_Problem statement:_
A line containing "- [Overview](#overview)" appears in the material below. Return exactly every line from the first through that one, and only those.
= = = =
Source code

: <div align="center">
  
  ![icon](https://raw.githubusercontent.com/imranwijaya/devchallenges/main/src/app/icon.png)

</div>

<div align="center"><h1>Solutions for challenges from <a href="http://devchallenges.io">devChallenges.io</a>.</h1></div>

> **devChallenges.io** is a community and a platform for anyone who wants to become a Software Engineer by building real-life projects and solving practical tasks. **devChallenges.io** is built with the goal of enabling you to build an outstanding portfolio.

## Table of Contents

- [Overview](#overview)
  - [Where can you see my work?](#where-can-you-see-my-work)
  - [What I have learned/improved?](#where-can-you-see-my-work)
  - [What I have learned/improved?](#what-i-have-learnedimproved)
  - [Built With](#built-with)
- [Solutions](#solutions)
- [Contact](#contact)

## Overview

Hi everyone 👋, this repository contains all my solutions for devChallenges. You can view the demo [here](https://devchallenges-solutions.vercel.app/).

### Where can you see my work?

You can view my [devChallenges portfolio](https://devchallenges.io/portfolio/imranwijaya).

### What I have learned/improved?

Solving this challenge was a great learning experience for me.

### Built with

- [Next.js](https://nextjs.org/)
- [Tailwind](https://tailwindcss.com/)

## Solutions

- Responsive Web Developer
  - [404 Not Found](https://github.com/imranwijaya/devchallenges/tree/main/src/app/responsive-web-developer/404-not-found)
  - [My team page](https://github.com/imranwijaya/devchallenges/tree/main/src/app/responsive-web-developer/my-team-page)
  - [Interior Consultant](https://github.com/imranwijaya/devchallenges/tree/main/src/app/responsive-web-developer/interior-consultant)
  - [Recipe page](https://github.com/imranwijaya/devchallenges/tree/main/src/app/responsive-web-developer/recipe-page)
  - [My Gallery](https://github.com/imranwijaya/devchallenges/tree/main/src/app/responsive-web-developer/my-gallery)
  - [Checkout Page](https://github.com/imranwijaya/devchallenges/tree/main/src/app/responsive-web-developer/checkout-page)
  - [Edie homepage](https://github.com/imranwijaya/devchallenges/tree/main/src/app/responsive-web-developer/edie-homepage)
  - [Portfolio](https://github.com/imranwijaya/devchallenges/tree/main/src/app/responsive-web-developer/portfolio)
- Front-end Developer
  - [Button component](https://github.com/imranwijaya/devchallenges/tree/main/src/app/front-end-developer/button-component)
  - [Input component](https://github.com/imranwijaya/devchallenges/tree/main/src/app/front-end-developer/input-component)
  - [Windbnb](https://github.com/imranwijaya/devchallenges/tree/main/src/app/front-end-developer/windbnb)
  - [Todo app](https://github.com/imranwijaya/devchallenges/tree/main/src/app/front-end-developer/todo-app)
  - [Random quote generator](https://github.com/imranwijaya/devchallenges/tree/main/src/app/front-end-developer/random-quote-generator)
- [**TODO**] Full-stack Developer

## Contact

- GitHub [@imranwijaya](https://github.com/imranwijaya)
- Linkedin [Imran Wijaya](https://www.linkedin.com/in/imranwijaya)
= = = =
_Written response:_
Source code

: <div align="center">
  
  ![icon](https://raw.githubusercontent.com/imranwijaya/devchallenges/main/src/app/icon.png)

</div>

<div align="center"><h1>Solutions for challenges from <a href="http://devchallenges.io">devChallenges.io</a>.</h1></div>

> **devChallenges.io** is a community and a platform for anyone who wants to become a Software Engineer by building real-life projects and solving practical tasks. **devChallenges.io** is built with the goal of enabling you to build an outstanding portfolio.

## Table of Contents

- [Overview](#overview)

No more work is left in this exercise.